Debugging a lazy pipeline
CI passes
every transformation tested in isolation
Ship to production
Production output is wrong
no exception — the pipeline "succeeded"
Print intermediates after each line
every value looks correct
Search for the broken line
there isn't one
Read the compiled plan
filter ran after join — optimizer moved it
Fix the description
not the line — the contract
Every line was correct. The plan was broken. The plan was the artifact under test.
Debugging eager
Output is wrong
Print intermediate values
Inspect output after each line
Find the broken line
Fix the line
Done
Debugging lazy
Output is wrong
Print intermediate values
All intermediates look correct
Realize: line ≠ unit of execution
Read the compiled plan
Find the rewrite that broke the assumption
Fix the description, not the line
Done
The artifact under test changed. The debugging muscle has to follow.

Most lazy systems give you a way to read the plan before it runs. Almost every engineer who works with these systems professionally has either learned to read plans or learned to suffer. There is no third option.


The Decision Is Not Lazy or Eager

The temptation, having read this far, is to conclude that lazy evaluation is dangerous and eager is safe. That conclusion is wrong, and it is wrong in the same way that "synchronous is safer than asynchronous" is wrong. They are different tools for different conditions.

Matching the contract to conditions
Eager fits when
·Data fits in memory — intermediates are cheap
·Interactive exploration — seeing each step output is the point
·Debugging sessions — you need to inspect state at each line
·Pipelines with side effects that must run in source order
·Predictability matters more than performance
Lazy fits when
·Data exceeds memory — materializing intermediates is infeasible
·Batch pipelines where whole-view optimization saves orders of magnitude
·Repeated queries where caching compiled plans pays off
·Transformations where you trust the engine more than manual tuning
·Execution cost outweighs the cost of a wrong-plan assumption
There is no universal answer. There is only matching the contract to the conditions.

A 1 GB dataset on a laptop does not need a query optimizer; the planning overhead might exceed the execution time. A 1 TB pipeline running nightly cannot survive without one. Most modern data tools — DataFrames, query engines, transformation frameworks — are lazy by default because their target use case is the latter, not the former. But "lazy by default" does not mean "lazy is correct." It means the tool's authors made a choice for the conditions they expect, and you are inheriting that choice.

The work, when you sit down to write a pipeline, is not to pick a side. It is to know which contract you are operating under, and to debug, test, and reason in a way that matches that contract. Engineers who do not match get burned.

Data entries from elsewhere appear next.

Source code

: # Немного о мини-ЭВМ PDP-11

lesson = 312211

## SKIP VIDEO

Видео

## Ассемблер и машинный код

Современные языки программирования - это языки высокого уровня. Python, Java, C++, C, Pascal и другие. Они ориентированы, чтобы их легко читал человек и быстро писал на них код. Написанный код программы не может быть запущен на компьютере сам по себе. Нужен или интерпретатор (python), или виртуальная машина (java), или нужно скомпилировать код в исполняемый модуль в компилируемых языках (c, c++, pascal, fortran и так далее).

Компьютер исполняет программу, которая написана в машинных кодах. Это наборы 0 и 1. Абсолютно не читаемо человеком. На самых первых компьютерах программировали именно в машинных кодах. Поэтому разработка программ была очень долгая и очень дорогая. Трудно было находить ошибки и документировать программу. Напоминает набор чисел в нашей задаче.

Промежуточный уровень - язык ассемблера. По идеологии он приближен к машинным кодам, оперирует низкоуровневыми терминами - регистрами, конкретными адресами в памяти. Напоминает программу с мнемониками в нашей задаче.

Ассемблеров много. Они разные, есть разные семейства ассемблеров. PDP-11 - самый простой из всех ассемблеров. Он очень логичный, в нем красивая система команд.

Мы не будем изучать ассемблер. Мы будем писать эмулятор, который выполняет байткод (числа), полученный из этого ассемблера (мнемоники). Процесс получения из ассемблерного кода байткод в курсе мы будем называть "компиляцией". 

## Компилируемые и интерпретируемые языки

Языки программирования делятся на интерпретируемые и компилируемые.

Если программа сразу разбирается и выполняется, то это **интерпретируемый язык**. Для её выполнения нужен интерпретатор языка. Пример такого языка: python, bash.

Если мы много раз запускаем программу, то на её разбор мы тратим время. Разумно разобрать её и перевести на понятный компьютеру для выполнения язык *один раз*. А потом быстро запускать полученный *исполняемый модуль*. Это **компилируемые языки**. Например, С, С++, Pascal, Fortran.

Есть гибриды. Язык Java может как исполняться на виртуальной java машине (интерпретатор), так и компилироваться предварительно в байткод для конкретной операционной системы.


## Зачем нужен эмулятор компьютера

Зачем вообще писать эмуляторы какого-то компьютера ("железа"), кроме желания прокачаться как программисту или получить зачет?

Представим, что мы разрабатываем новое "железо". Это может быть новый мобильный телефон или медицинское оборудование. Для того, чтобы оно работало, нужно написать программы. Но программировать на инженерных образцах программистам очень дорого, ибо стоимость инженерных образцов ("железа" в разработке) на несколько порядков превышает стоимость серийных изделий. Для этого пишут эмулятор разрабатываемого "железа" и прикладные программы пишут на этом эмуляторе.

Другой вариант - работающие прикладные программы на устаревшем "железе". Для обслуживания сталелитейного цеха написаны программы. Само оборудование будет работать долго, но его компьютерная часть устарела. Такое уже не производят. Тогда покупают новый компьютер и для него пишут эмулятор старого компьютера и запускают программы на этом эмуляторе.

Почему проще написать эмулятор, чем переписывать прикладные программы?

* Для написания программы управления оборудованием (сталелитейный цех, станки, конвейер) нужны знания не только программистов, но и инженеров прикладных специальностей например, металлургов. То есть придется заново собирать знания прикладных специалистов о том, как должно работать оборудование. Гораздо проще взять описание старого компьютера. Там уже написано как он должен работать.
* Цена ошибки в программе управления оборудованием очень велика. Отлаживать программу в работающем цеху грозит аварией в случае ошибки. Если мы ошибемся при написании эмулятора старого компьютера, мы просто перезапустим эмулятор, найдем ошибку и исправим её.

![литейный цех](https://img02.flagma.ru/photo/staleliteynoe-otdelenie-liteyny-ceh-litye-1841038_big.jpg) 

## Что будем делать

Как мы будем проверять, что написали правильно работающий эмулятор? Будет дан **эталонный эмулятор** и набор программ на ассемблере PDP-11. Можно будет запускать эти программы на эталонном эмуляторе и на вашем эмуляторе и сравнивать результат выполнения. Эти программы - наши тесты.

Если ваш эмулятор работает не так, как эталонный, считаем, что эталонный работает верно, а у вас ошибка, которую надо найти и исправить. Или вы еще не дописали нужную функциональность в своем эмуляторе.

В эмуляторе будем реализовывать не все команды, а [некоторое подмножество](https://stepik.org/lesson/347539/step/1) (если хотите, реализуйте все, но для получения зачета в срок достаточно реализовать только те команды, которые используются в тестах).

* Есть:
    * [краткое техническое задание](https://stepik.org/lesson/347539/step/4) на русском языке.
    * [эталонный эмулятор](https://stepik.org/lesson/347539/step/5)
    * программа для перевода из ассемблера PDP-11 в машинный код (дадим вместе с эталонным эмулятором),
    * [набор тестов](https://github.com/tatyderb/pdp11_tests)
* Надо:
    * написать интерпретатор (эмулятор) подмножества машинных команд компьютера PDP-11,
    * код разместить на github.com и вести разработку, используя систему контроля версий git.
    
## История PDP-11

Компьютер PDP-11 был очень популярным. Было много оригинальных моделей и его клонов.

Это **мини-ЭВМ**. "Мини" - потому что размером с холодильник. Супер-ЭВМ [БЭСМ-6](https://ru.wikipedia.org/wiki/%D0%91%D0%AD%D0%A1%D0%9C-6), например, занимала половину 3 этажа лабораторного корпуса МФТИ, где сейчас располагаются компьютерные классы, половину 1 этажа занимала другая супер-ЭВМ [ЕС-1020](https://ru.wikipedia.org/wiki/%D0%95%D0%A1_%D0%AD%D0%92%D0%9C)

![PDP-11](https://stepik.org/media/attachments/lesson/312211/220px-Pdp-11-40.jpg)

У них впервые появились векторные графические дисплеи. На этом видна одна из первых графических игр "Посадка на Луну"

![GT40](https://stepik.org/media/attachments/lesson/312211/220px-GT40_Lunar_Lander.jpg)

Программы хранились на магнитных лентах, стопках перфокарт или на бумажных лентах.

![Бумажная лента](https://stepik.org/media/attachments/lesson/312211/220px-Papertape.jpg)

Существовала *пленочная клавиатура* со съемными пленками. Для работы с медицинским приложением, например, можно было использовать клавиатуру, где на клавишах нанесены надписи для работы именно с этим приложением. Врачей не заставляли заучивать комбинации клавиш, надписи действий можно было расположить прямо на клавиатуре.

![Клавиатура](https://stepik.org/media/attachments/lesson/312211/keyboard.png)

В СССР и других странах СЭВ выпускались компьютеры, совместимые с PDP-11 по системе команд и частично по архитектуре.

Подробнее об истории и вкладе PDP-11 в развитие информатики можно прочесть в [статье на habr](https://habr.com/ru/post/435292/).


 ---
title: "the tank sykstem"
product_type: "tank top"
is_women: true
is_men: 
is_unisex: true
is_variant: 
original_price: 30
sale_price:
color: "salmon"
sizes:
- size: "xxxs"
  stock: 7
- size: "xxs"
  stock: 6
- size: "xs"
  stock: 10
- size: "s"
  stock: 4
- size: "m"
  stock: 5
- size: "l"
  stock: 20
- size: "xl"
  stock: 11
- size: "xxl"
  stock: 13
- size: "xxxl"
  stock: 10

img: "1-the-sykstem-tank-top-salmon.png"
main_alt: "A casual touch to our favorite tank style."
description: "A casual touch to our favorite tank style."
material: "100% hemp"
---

Engineers who do, do not.


What This Means On Monday Morning

The next time you write a chain of operations on a DataFrame, query builder, or any system that lets you describe transformations before they run — pause for one second and ask: am I writing code or writing a description?

If you can put a print statement after a line and see the result of that line, you are writing code, and the line is the unit you debug.

If putting a print statement there would print nothing — or would print something only because you secretly triggered execution — you are writing a description, and the plan is the unit you debug. Find out how to read the plan in your tool. Read it. Compare it to what you thought you wrote. The gap between those two is where your bugs will come from, for the rest of your career, in this paradigm.

The code you wrote is not the code that ran. The sooner that stops surprising you, the sooner you start writing pipelines that survive contact with production.


Connections. The plan-as-runtime-artifact pattern shows up across foundations. Schema as runtime property — what you declare at deploy time is not what enforces at read time. Time and ordering — what you write as sequential is not what executes as sequential. Partitioning and shuffling — what you describe as "join" the engine implements as one of several physical strategies depending on data shape. The thread connecting them: in scaled data systems, the artifact you write and the artifact the system runs are different artifacts. Knowing which you are looking at is half the job.